**Requirement**. What you return must be every line below that includes the word "programmed".

***** Material provided *****

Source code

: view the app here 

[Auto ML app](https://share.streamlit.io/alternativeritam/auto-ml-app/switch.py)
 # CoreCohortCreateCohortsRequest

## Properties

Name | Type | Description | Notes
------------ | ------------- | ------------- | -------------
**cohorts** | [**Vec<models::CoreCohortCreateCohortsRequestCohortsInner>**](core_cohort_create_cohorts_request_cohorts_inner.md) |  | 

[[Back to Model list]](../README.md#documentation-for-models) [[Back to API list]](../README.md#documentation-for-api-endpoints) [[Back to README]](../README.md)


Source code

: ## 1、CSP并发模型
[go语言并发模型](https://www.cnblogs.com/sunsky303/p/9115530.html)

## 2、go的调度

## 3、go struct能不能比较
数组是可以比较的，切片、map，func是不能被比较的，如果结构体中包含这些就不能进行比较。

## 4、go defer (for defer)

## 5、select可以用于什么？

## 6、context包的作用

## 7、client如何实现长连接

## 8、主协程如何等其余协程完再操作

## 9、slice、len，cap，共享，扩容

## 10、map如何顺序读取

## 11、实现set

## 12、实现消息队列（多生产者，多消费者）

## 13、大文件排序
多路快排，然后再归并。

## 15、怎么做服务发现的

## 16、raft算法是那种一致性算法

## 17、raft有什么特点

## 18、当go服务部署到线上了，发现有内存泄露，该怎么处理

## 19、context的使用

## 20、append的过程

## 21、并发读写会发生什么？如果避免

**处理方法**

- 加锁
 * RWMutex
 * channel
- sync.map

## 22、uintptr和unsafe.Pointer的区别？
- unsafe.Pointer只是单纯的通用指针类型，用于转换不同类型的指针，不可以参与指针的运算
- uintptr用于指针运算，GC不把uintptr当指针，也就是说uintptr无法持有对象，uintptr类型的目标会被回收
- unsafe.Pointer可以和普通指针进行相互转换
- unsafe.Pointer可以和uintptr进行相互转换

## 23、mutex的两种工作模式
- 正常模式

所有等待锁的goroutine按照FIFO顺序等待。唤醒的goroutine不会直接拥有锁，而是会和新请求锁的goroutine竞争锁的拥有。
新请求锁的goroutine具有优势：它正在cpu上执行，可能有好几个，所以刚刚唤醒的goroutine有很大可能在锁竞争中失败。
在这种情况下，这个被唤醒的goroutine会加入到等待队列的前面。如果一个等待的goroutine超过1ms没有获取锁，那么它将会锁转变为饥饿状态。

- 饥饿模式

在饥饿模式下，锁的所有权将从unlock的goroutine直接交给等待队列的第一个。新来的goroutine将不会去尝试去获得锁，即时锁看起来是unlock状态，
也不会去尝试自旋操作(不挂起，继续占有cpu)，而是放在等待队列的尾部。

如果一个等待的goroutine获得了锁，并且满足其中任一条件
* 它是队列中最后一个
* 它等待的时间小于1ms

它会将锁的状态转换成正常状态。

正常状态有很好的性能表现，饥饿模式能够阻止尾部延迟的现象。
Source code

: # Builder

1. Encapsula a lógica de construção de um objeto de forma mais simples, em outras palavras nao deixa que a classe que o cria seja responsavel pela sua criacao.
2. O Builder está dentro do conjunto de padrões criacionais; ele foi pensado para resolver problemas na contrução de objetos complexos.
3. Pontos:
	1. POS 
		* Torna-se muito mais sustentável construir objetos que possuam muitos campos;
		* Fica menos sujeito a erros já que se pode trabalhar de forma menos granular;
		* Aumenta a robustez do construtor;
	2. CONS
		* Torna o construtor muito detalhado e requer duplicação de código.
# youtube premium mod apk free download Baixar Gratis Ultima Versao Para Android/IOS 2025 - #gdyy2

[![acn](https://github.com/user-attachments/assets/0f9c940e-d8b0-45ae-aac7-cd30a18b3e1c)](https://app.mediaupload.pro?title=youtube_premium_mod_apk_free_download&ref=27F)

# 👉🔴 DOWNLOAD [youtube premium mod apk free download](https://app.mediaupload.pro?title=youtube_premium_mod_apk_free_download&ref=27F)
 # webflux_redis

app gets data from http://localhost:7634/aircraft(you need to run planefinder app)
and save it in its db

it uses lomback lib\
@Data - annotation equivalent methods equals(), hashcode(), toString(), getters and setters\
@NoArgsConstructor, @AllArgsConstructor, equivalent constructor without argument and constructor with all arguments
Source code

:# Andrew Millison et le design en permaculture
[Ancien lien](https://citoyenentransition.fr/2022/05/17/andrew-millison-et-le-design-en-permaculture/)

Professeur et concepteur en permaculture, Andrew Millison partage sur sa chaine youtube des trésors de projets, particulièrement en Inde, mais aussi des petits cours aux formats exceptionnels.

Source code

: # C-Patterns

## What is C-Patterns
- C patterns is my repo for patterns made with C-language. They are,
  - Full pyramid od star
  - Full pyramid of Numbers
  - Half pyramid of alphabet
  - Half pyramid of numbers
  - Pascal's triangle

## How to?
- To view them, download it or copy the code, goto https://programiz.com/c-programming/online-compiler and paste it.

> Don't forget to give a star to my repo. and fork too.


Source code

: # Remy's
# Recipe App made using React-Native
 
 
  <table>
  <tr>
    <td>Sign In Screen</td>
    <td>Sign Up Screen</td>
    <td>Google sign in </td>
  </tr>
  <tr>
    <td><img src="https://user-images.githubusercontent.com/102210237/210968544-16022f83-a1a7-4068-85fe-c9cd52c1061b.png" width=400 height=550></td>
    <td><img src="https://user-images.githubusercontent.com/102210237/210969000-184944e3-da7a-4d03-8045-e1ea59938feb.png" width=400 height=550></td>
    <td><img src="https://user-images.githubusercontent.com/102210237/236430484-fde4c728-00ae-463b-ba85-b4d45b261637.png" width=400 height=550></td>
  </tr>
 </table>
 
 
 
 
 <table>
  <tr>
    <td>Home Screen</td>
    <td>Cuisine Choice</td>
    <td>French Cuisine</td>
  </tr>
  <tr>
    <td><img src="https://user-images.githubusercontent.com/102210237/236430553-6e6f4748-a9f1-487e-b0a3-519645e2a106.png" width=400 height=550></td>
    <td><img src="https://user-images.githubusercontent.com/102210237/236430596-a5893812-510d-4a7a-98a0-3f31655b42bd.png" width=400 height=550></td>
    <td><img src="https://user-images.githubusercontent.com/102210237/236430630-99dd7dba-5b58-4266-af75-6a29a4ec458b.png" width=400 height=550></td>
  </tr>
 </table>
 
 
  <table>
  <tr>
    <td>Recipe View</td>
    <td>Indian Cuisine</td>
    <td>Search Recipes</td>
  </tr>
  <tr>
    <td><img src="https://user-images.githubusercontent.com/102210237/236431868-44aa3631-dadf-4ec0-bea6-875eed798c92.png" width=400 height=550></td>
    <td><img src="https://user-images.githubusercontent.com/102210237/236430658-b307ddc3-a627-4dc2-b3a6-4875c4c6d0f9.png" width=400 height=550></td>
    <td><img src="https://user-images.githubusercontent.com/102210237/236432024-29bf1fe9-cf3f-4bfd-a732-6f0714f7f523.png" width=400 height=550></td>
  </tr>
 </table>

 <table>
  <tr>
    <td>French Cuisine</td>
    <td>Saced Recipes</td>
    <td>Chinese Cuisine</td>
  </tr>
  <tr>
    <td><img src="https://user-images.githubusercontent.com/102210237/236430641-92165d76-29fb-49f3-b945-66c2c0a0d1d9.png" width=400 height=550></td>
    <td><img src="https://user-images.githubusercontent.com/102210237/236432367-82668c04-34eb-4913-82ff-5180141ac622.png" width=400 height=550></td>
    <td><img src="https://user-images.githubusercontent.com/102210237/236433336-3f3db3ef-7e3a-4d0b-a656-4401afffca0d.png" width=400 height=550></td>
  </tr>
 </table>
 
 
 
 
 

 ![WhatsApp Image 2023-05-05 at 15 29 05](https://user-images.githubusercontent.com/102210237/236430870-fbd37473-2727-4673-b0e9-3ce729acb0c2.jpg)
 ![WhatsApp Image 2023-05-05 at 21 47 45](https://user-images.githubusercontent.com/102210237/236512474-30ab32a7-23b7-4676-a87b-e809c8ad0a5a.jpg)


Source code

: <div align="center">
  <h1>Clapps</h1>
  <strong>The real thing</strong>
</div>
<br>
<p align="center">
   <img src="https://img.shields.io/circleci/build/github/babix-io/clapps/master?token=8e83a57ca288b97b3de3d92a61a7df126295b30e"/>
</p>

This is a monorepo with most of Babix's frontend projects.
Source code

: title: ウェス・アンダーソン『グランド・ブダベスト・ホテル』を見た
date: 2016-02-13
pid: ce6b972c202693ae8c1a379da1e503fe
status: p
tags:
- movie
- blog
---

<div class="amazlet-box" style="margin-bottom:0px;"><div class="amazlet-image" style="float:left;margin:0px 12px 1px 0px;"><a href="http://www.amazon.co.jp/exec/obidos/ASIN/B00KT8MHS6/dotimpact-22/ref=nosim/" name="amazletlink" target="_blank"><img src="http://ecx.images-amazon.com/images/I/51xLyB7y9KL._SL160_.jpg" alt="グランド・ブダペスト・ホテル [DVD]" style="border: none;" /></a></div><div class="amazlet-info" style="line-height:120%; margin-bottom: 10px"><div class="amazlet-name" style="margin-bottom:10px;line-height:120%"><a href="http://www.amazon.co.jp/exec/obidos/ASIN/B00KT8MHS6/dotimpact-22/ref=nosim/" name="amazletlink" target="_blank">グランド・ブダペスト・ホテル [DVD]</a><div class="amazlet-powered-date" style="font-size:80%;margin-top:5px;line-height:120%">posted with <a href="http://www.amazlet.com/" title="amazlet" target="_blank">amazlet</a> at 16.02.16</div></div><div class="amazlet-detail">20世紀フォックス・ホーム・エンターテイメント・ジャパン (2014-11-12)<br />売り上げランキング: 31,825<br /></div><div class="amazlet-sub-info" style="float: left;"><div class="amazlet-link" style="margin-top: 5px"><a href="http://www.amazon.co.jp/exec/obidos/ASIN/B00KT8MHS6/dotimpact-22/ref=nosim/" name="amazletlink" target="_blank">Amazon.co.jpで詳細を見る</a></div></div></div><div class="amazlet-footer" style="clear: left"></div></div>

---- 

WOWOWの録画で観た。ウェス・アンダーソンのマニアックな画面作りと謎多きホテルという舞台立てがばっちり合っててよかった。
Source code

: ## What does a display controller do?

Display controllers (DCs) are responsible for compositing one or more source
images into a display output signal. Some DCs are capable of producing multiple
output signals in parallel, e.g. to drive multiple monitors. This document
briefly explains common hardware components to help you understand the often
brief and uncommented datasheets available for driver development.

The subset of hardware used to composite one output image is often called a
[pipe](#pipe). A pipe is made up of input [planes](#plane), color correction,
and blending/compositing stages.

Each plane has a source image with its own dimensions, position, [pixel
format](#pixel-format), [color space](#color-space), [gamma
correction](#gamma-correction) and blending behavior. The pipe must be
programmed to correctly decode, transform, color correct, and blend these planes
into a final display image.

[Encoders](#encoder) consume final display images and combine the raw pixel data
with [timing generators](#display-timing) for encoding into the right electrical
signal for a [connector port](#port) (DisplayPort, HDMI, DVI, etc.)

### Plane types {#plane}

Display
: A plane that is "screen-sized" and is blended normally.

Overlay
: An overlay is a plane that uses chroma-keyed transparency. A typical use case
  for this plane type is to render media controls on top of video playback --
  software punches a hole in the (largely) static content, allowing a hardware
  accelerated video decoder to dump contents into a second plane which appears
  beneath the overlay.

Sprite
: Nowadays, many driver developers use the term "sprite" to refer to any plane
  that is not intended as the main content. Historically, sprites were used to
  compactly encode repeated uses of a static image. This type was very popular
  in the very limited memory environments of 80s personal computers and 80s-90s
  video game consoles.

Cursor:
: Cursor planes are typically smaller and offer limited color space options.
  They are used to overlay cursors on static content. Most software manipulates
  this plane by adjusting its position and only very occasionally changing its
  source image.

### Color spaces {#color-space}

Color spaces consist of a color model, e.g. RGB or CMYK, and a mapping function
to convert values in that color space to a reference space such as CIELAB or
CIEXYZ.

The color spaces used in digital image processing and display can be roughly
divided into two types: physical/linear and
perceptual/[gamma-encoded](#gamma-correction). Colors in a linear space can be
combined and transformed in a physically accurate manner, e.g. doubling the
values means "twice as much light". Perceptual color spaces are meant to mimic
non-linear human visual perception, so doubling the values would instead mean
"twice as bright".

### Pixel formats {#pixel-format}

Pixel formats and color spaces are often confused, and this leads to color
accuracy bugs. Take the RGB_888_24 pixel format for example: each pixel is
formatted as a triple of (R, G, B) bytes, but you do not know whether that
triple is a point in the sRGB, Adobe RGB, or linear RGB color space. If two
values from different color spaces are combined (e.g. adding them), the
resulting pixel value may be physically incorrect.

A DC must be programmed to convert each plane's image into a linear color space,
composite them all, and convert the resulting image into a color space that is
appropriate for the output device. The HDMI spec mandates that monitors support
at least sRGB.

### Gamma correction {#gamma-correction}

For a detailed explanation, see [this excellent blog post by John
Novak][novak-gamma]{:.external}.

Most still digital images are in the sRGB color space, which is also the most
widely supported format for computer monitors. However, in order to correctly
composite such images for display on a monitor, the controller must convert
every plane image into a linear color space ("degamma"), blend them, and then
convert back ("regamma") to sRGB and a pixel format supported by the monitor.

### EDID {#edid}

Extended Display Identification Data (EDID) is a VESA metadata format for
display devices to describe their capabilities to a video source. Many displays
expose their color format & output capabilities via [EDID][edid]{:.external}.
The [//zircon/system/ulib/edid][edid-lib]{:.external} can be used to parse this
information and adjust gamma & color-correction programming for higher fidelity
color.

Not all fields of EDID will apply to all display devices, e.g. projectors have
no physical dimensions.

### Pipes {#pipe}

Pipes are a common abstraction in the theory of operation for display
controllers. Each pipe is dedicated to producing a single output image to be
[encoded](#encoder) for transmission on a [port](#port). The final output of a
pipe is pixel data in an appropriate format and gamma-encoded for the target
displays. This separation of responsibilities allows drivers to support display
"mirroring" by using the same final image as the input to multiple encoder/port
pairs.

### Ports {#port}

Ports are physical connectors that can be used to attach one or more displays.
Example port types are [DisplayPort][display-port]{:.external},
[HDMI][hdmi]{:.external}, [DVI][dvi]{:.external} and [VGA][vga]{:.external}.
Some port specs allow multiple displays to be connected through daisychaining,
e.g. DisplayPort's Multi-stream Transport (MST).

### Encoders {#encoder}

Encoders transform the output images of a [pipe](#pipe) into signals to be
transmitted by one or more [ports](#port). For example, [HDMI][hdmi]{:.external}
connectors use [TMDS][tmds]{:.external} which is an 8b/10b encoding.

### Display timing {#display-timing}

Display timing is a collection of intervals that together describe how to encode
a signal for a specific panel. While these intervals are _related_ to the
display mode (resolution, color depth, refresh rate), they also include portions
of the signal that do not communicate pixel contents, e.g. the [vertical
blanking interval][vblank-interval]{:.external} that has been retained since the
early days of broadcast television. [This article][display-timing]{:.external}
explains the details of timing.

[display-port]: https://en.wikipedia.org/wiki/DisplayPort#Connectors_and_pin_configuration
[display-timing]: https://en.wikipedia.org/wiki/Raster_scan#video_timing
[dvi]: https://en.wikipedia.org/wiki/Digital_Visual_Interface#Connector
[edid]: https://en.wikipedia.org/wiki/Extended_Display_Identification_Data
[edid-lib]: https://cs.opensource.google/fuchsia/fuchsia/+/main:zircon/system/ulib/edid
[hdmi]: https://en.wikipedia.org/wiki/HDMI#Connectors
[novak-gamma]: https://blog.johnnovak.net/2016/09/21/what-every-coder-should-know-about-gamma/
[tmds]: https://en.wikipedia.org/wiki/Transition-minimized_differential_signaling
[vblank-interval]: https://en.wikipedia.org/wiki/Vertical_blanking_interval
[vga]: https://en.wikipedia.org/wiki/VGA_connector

*****

**Reply**.
programmed to correctly decode, transform, color correct, and blend these planes
A DC must be programmed to convert each plane's image into a linear color space,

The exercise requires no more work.